> _TASK INSTRUCTIONS_: Give the data again in its entirety, exactly as provided.

::::::

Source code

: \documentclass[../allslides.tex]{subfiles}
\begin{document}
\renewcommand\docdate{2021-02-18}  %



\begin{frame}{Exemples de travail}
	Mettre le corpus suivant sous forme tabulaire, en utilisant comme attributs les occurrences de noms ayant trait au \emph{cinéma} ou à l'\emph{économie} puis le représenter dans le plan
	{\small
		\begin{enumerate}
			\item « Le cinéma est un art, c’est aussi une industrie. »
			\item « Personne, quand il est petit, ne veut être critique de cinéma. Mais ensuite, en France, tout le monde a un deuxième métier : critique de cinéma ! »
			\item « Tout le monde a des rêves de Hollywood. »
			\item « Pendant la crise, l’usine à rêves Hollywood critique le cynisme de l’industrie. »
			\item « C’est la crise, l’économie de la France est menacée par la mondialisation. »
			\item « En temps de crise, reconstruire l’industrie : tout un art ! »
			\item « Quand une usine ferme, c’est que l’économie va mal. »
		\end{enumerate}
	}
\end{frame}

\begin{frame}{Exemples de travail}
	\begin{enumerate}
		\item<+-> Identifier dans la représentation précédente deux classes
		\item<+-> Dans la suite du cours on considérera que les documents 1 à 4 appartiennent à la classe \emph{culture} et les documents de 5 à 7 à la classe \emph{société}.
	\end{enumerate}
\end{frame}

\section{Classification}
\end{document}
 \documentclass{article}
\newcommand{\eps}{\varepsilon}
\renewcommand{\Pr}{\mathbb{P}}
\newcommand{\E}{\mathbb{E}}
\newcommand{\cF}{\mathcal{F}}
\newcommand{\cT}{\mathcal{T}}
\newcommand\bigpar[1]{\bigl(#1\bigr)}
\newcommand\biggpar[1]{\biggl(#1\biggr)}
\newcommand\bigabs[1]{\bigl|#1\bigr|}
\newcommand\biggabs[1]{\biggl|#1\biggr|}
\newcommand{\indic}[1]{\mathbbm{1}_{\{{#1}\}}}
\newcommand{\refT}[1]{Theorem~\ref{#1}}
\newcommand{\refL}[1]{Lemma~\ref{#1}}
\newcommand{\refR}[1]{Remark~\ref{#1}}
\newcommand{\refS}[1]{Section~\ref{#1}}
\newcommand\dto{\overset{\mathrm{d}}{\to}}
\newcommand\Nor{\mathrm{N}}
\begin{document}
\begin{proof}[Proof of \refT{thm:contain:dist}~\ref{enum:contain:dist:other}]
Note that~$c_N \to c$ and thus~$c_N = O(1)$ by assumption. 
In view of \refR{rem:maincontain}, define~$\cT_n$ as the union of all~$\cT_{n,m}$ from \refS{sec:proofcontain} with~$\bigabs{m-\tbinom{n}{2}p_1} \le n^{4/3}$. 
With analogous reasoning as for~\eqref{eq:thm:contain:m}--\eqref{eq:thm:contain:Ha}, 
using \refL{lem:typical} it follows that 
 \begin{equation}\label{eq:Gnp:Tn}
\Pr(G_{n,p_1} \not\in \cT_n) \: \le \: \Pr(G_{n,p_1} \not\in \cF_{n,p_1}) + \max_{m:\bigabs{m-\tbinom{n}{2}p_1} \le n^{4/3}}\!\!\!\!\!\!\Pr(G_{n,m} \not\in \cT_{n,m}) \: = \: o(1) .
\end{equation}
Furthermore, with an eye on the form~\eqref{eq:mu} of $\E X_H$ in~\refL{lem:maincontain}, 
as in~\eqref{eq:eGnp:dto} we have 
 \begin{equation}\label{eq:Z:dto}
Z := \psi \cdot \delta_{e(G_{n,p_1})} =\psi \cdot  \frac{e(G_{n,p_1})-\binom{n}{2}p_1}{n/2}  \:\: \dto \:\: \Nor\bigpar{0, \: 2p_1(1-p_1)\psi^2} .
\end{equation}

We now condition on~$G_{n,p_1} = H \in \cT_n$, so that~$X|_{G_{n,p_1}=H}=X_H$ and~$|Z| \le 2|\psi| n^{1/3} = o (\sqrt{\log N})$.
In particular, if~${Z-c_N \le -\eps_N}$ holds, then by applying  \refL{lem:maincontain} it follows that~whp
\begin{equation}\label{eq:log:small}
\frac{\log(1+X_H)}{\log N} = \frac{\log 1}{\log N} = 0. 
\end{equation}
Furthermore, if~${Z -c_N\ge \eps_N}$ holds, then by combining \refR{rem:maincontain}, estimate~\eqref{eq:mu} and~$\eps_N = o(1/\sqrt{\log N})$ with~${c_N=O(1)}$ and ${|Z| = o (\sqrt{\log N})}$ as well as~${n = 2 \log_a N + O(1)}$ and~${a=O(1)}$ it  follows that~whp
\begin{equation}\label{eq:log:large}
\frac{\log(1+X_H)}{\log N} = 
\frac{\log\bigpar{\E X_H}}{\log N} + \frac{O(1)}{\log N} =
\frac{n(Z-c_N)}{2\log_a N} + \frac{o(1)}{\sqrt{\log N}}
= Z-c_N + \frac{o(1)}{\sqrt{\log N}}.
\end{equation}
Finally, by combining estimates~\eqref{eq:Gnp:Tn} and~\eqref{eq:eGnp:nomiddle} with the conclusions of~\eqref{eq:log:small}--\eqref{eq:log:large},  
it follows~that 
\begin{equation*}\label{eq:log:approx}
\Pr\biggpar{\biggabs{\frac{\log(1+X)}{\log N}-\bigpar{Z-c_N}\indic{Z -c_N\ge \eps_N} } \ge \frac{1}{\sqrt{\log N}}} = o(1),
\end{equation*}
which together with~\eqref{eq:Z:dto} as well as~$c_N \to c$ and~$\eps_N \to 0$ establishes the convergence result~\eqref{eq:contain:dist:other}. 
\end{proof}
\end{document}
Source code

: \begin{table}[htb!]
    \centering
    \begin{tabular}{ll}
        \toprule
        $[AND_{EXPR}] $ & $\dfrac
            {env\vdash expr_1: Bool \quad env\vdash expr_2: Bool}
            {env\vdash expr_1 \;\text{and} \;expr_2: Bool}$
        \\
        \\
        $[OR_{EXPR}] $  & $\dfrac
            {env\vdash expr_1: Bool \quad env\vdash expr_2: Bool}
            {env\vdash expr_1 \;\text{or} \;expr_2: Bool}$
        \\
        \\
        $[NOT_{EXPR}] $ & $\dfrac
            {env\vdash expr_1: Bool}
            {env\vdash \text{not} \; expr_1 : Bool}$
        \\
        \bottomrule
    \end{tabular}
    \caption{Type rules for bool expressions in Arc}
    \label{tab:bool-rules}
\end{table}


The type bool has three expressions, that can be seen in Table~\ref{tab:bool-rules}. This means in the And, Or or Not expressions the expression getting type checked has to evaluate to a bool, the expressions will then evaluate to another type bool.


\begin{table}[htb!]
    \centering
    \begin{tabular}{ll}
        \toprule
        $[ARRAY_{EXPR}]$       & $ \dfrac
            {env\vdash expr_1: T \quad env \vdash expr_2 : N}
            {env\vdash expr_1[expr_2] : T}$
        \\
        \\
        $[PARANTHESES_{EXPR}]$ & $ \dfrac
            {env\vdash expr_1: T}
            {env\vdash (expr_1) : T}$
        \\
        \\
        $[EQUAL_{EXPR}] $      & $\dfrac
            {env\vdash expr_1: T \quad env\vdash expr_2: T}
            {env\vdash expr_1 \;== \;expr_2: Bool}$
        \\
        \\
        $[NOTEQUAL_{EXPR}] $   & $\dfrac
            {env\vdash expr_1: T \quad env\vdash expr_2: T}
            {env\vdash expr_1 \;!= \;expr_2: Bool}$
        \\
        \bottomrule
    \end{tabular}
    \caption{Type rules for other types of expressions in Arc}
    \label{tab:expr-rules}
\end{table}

::::::

> _ANSWER TO THIS EXERCISE_:
Source code

: \documentclass[../allslides.tex]{subfiles}
\begin{document}
\renewcommand\docdate{2021-02-18}  %



\begin{frame}{Exemples de travail}
	Mettre le corpus suivant sous forme tabulaire, en utilisant comme attributs les occurrences de noms ayant trait au \emph{cinéma} ou à l'\emph{économie} puis le représenter dans le plan
	{\small
		\begin{enumerate}
			\item « Le cinéma est un art, c’est aussi une industrie. »
			\item « Personne, quand il est petit, ne veut être critique de cinéma. Mais ensuite, en France, tout le monde a un deuxième métier : critique de cinéma ! »
			\item « Tout le monde a des rêves de Hollywood. »
			\item « Pendant la crise, l’usine à rêves Hollywood critique le cynisme de l’industrie. »
			\item « C’est la crise, l’économie de la France est menacée par la mondialisation. »
			\item « En temps de crise, reconstruire l’industrie : tout un art ! »
			\item « Quand une usine ferme, c’est que l’économie va mal. »
		\end{enumerate}
	}
\end{frame}

\begin{frame}{Exemples de travail}
	\begin{enumerate}
		\item<+-> Identifier dans la représentation précédente deux classes
		\item<+-> Dans la suite du cours on considérera que les documents 1 à 4 appartiennent à la classe \emph{culture} et les documents de 5 à 7 à la classe \emph{société}.
	\end{enumerate}
\end{frame}

\section{Classification}
\end{document}
 \documentclass{article}
\newcommand{\eps}{\varepsilon}
\renewcommand{\Pr}{\mathbb{P}}
\newcommand{\E}{\mathbb{E}}
\newcommand{\cF}{\mathcal{F}}
\newcommand{\cT}{\mathcal{T}}
\newcommand\bigpar[1]{\bigl(#1\bigr)}
\newcommand\biggpar[1]{\biggl(#1\biggr)}
\newcommand\bigabs[1]{\bigl|#1\bigr|}
\newcommand\biggabs[1]{\biggl|#1\biggr|}
\newcommand{\indic}[1]{\mathbbm{1}_{\{{#1}\}}}
\newcommand{\refT}[1]{Theorem~\ref{#1}}
\newcommand{\refL}[1]{Lemma~\ref{#1}}
\newcommand{\refR}[1]{Remark~\ref{#1}}
\newcommand{\refS}[1]{Section~\ref{#1}}
\newcommand\dto{\overset{\mathrm{d}}{\to}}
\newcommand\Nor{\mathrm{N}}
\begin{document}
\begin{proof}[Proof of \refT{thm:contain:dist}~\ref{enum:contain:dist:other}]
Note that~$c_N \to c$ and thus~$c_N = O(1)$ by assumption. 
In view of \refR{rem:maincontain}, define~$\cT_n$ as the union of all~$\cT_{n,m}$ from \refS{sec:proofcontain} with~$\bigabs{m-\tbinom{n}{2}p_1} \le n^{4/3}$. 
With analogous reasoning as for~\eqref{eq:thm:contain:m}--\eqref{eq:thm:contain:Ha}, 
using \refL{lem:typical} it follows that 
 \begin{equation}\label{eq:Gnp:Tn}
\Pr(G_{n,p_1} \not\in \cT_n) \: \le \: \Pr(G_{n,p_1} \not\in \cF_{n,p_1}) + \max_{m:\bigabs{m-\tbinom{n}{2}p_1} \le n^{4/3}}\!\!\!\!\!\!\Pr(G_{n,m} \not\in \cT_{n,m}) \: = \: o(1) .
\end{equation}
Furthermore, with an eye on the form~\eqref{eq:mu} of $\E X_H$ in~\refL{lem:maincontain}, 
as in~\eqref{eq:eGnp:dto} we have 
 \begin{equation}\label{eq:Z:dto}
Z := \psi \cdot \delta_{e(G_{n,p_1})} =\psi \cdot  \frac{e(G_{n,p_1})-\binom{n}{2}p_1}{n/2}  \:\: \dto \:\: \Nor\bigpar{0, \: 2p_1(1-p_1)\psi^2} .
\end{equation}

We now condition on~$G_{n,p_1} = H \in \cT_n$, so that~$X|_{G_{n,p_1}=H}=X_H$ and~$|Z| \le 2|\psi| n^{1/3} = o (\sqrt{\log N})$.
In particular, if~${Z-c_N \le -\eps_N}$ holds, then by applying  \refL{lem:maincontain} it follows that~whp
\begin{equation}\label{eq:log:small}
\frac{\log(1+X_H)}{\log N} = \frac{\log 1}{\log N} = 0. 
\end{equation}
Furthermore, if~${Z -c_N\ge \eps_N}$ holds, then by combining \refR{rem:maincontain}, estimate~\eqref{eq:mu} and~$\eps_N = o(1/\sqrt{\log N})$ with~${c_N=O(1)}$ and ${|Z| = o (\sqrt{\log N})}$ as well as~${n = 2 \log_a N + O(1)}$ and~${a=O(1)}$ it  follows that~whp
\begin{equation}\label{eq:log:large}
\frac{\log(1+X_H)}{\log N} = 
\frac{\log\bigpar{\E X_H}}{\log N} + \frac{O(1)}{\log N} =
\frac{n(Z-c_N)}{2\log_a N} + \frac{o(1)}{\sqrt{\log N}}
= Z-c_N + \frac{o(1)}{\sqrt{\log N}}.
\end{equation}
Finally, by combining estimates~\eqref{eq:Gnp:Tn} and~\eqref{eq:eGnp:nomiddle} with the conclusions of~\eqref{eq:log:small}--\eqref{eq:log:large},  
it follows~that 
\begin{equation*}\label{eq:log:approx}
\Pr\biggpar{\biggabs{\frac{\log(1+X)}{\log N}-\bigpar{Z-c_N}\indic{Z -c_N\ge \eps_N} } \ge \frac{1}{\sqrt{\log N}}} = o(1),
\end{equation*}
which together with~\eqref{eq:Z:dto} as well as~$c_N \to c$ and~$\eps_N \to 0$ establishes the convergence result~\eqref{eq:contain:dist:other}. 
\end{proof}
\end{document}
Source code

: \begin{table}[htb!]
    \centering
    \begin{tabular}{ll}
        \toprule
        $[AND_{EXPR}] $ & $\dfrac
            {env\vdash expr_1: Bool \quad env\vdash expr_2: Bool}
            {env\vdash expr_1 \;\text{and} \;expr_2: Bool}$
        \\
        \\
        $[OR_{EXPR}] $  & $\dfrac
            {env\vdash expr_1: Bool \quad env\vdash expr_2: Bool}
            {env\vdash expr_1 \;\text{or} \;expr_2: Bool}$
        \\
        \\
        $[NOT_{EXPR}] $ & $\dfrac
            {env\vdash expr_1: Bool}
            {env\vdash \text{not} \; expr_1 : Bool}$
        \\
        \bottomrule
    \end{tabular}
    \caption{Type rules for bool expressions in Arc}
    \label{tab:bool-rules}
\end{table}


The type bool has three expressions, that can be seen in Table~\ref{tab:bool-rules}. This means in the And, Or or Not expressions the expression getting type checked has to evaluate to a bool, the expressions will then evaluate to another type bool.


\begin{table}[htb!]
    \centering
    \begin{tabular}{ll}
        \toprule
        $[ARRAY_{EXPR}]$       & $ \dfrac
            {env\vdash expr_1: T \quad env \vdash expr_2 : N}
            {env\vdash expr_1[expr_2] : T}$
        \\
        \\
        $[PARANTHESES_{EXPR}]$ & $ \dfrac
            {env\vdash expr_1: T}
            {env\vdash (expr_1) : T}$
        \\
        \\
        $[EQUAL_{EXPR}] $      & $\dfrac
            {env\vdash expr_1: T \quad env\vdash expr_2: T}
            {env\vdash expr_1 \;== \;expr_2: Bool}$
        \\
        \\
        $[NOTEQUAL_{EXPR}] $   & $\dfrac
            {env\vdash expr_1: T \quad env\vdash expr_2: T}
            {env\vdash expr_1 \;!= \;expr_2: Bool}$
        \\
        \bottomrule
    \end{tabular}
    \caption{Type rules for other types of expressions in Arc}
    \label{tab:expr-rules}
\end{table}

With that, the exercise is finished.